WORK ITEM: Could you please retype all of the records exactly, skipping any pictures?

(AVAILABLE RECORDS)

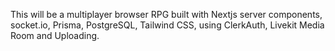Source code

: This will be a multiplayer browser RPG built with Nextjs server components, socket.io, Prisma, PostgreSQL, Tailwind CSS, using ClerkAuth, Livekit Media Room and Uploading.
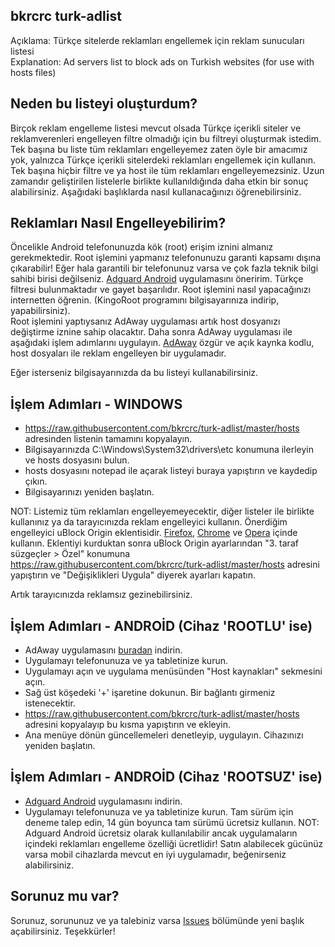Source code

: ## bkrcrc turk-adlist
Açıklama:       Türkçe sitelerde reklamları engellemek için reklam sunucuları listesi  
Explanation:    Ad servers list to block ads on Turkish websites (for use with hosts files)

## Neden bu listeyi oluşturdum?
Birçok reklam engelleme listesi mevcut olsada Türkçe içerikli siteler ve reklamverenleri engelleyen filtre olmadığı için bu filtreyi oluşturmak istedim. Tek başına bu liste tüm reklamları engelleyemez zaten öyle bir amacımız yok, yalnızca Türkçe içerikli sitelerdeki reklamları engellemek için kullanın. Tek başına hiçbir filtre ve ya host ile tüm reklamları engelleyemezsiniz. Uzun zamandır geliştirilen listelerle birlikte kullanıldığında daha etkin bir sonuç alabilirsiniz. Aşağıdaki başlıklarda nasıl kullanacağınızı öğrenebilirsiniz.

## Reklamları Nasıl Engelleyebilirim?
Öncelikle Android telefonunuzda kök (root) erişim iznini almanız gerekmektedir.
Root işlemini yapmanız telefonunuzu garanti kapsamı dışına çıkarabilir! Eğer hala garantili bir telefonunuz varsa ve çok fazla teknik bilgi sahibi birisi değilseniz. [Adguard Android](https://adguard.com/apk) uygulamasını öneririm. Türkçe filtresi bulunmaktadır ve gayet başarılıdır.
Root işlemini nasıl yapacağınızı internetten öğrenin. (KingoRoot programını bilgisayarınıza indirip, yapabilirsiniz).  
Root işlemini yaptıysanız AdAway uygulaması artık host dosyanızı değiştirme iznine sahip olacaktır. 
Daha sonra AdAway uygulaması ile aşağıdaki işlem adımlarını uygulayın. [AdAway](https://adaway.org/) özgür ve açık kaynka kodlu, host dosyaları ile reklam engelleyen bir uygulamadır.

Eğer isterseniz bilgisayarınızda da bu listeyi kullanabilirsiniz.

## İşlem Adımları - WINDOWS
- https://raw.githubusercontent.com/bkrcrc/turk-adlist/master/hosts adresinden listenin tamamını kopyalayın.
- Bilgisayarınızda C:\Windows\System32\drivers\etc konumuna ilerleyin ve hosts dosyasını bulun.
- hosts dosyasını notepad ile açarak listeyi buraya yapıştırın ve kaydedip çıkın.
- Bilgisayarınızı yeniden başlatın.

NOT: Listemiz tüm reklamları engelleyemeyecektir, diğer listeler ile birlikte kullanınız ya da tarayıcınızda reklam engelleyici kullanın. Önerdiğim engelleyici uBlock Origin eklentisidir. [Firefox](https://addons.mozilla.org/en-US/firefox/addon/ublock-origin/), [Chrome](https://chrome.google.com/webstore/detail/ublock-origin/cjpalhdlnbpafiamejdnhcphjbkeiagm) ve [Opera](https://addons.opera.com/extensions/details/ublock/) içinde kullanın.
Eklentiyi kurduktan sonra uBlock Origin ayarlarından "3. taraf süzgeçler > Özel" konumuna https://raw.githubusercontent.com/bkrcrc/turk-adlist/master/hosts adresini yapıştırın ve "Değişiklikleri Uygula" diyerek ayarları kapatın.

Artık tarayıcınızda reklamsız gezinebilirsiniz.

## İşlem Adımları - ANDROİD (Cihaz 'ROOTLU' ise)
- AdAway uygulamasını [buradan](https://f-droid.org/repo/org.adaway_57.apk) indirin.
- Uygulamayı telefonunuza ve ya tabletinize kurun.
- Uygulamayı açın ve uygulama menüsünden "Host kaynakları" sekmesini açın.
- Sağ üst köşedeki '+' işaretine dokunun. Bir bağlantı girmeniz istenecektir.
- https://raw.githubusercontent.com/bkrcrc/turk-adlist/master/hosts adresini kopyalayıp bu kısma yapıştırın ve ekleyin.
- Ana menüye dönün güncellemeleri denetleyip, uygulayın. Cihazınızı yeniden başlatın.

## İşlem Adımları - ANDROİD (Cihaz 'ROOTSUZ' ise)
- [Adguard Android](https://adguard.com/apk) uygulamasını indirin.
- Uygulamayı telefonunuza ve ya tabletinize kurun. Tam sürüm için deneme talep edin, 14 gün boyunca tam sürümü ücretsiz kullanın. 
NOT: Adguard Android ücretsiz olarak kullanılabilir ancak uygulamaların içindeki reklamları engelleme özelliği ücretlidir! Satın alabilecek gücünüz varsa mobil cihazlarda mevcut en iyi uygulamadır, beğenirseniz alabilirsiniz.

## Sorunuz mu var?
Sorunuz, sorununuz ve ya talebiniz varsa [Issues](https://github.com/bkrcrc/turk-adlist/issues) bölümünde yeni başlık açabilirsiniz. Teşekkürler!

(End AVAILABLE RECORDS)

OUTPUT BELOW:
Source code

: This will be a multiplayer browser RPG built with Nextjs server components, socket.io, Prisma, PostgreSQL, Tailwind CSS, using ClerkAuth, Livekit Media Room and Uploading.
Source code

: ## bkrcrc turk-adlist
Açıklama:       Türkçe sitelerde reklamları engellemek için reklam sunucuları listesi  
Explanation:    Ad servers list to block ads on Turkish websites (for use with hosts files)

## Neden bu listeyi oluşturdum?
Birçok reklam engelleme listesi mevcut olsada Türkçe içerikli siteler ve reklamverenleri engelleyen filtre olmadığı için bu filtreyi oluşturmak istedim. Tek başına bu liste tüm reklamları engelleyemez zaten öyle bir amacımız yok, yalnızca Türkçe içerikli sitelerdeki reklamları engellemek için kullanın. Tek başına hiçbir filtre ve ya host ile tüm reklamları engelleyemezsiniz. Uzun zamandır geliştirilen listelerle birlikte kullanıldığında daha etkin bir sonuç alabilirsiniz. Aşağıdaki başlıklarda nasıl kullanacağınızı öğrenebilirsiniz.

## Reklamları Nasıl Engelleyebilirim?
Öncelikle Android telefonunuzda kök (root) erişim iznini almanız gerekmektedir.
Root işlemini yapmanız telefonunuzu garanti kapsamı dışına çıkarabilir! Eğer hala garantili bir telefonunuz varsa ve çok fazla teknik bilgi sahibi birisi değilseniz. [Adguard Android](https://adguard.com/apk) uygulamasını öneririm. Türkçe filtresi bulunmaktadır ve gayet başarılıdır.
Root işlemini nasıl yapacağınızı internetten öğrenin. (KingoRoot programını bilgisayarınıza indirip, yapabilirsiniz).  
Root işlemini yaptıysanız AdAway uygulaması artık host dosyanızı değiştirme iznine sahip olacaktır. 
Daha sonra AdAway uygulaması ile aşağıdaki işlem adımlarını uygulayın. [AdAway](https://adaway.org/) özgür ve açık kaynka kodlu, host dosyaları ile reklam engelleyen bir uygulamadır.

Eğer isterseniz bilgisayarınızda da bu listeyi kullanabilirsiniz.

## İşlem Adımları - WINDOWS
- https://raw.githubusercontent.com/bkrcrc/turk-adlist/master/hosts adresinden listenin tamamını kopyalayın.
- Bilgisayarınızda C:\Windows\System32\drivers\etc konumuna ilerleyin ve hosts dosyasını bulun.
- hosts dosyasını notepad ile açarak listeyi buraya yapıştırın ve kaydedip çıkın.
- Bilgisayarınızı yeniden başlatın.

NOT: Listemiz tüm reklamları engelleyemeyecektir, diğer listeler ile birlikte kullanınız ya da tarayıcınızda reklam engelleyici kullanın. Önerdiğim engelleyici uBlock Origin eklentisidir. [Firefox](https://addons.mozilla.org/en-US/firefox/addon/ublock-origin/), [Chrome](https://chrome.google.com/webstore/detail/ublock-origin/cjpalhdlnbpafiamejdnhcphjbkeiagm) ve [Opera](https://addons.opera.com/extensions/details/ublock/) içinde kullanın.
Eklentiyi kurduktan sonra uBlock Origin ayarlarından "3. taraf süzgeçler > Özel" konumuna https://raw.githubusercontent.com/bkrcrc/turk-adlist/master/hosts adresini yapıştırın ve "Değişiklikleri Uygula" diyerek ayarları kapatın.

Artık tarayıcınızda reklamsız gezinebilirsiniz.

## İşlem Adımları - ANDROİD (Cihaz 'ROOTLU' ise)
- AdAway uygulamasını [buradan](https://f-droid.org/repo/org.adaway_57.apk) indirin.
- Uygulamayı telefonunuza ve ya tabletinize kurun.
- Uygulamayı açın ve uygulama menüsünden "Host kaynakları" sekmesini açın.
- Sağ üst köşedeki '+' işaretine dokunun. Bir bağlantı girmeniz istenecektir.
- https://raw.githubusercontent.com/bkrcrc/turk-adlist/master/hosts adresini kopyalayıp bu kısma yapıştırın ve ekleyin.
- Ana menüye dönün güncellemeleri denetleyip, uygulayın. Cihazınızı yeniden başlatın.

## İşlem Adımları - ANDROİD (Cihaz 'ROOTSUZ' ise)
- [Adguard Android](https://adguard.com/apk) uygulamasını indirin.
- Uygulamayı telefonunuza ve ya tabletinize kurun. Tam sürüm için deneme talep edin, 14 gün boyunca tam sürümü ücretsiz kullanın. 
NOT: Adguard Android ücretsiz olarak kullanılabilir ancak uygulamaların içindeki reklamları engelleme özelliği ücretlidir! Satın alabilecek gücünüz varsa mobil cihazlarda mevcut en iyi uygulamadır, beğenirseniz alabilirsiniz.

## Sorunuz mu var?
Sorunuz, sorununuz ve ya talebiniz varsa [Issues](https://github.com/bkrcrc/turk-adlist/issues) bölümünde yeni başlık açabilirsiniz. Teşekkürler!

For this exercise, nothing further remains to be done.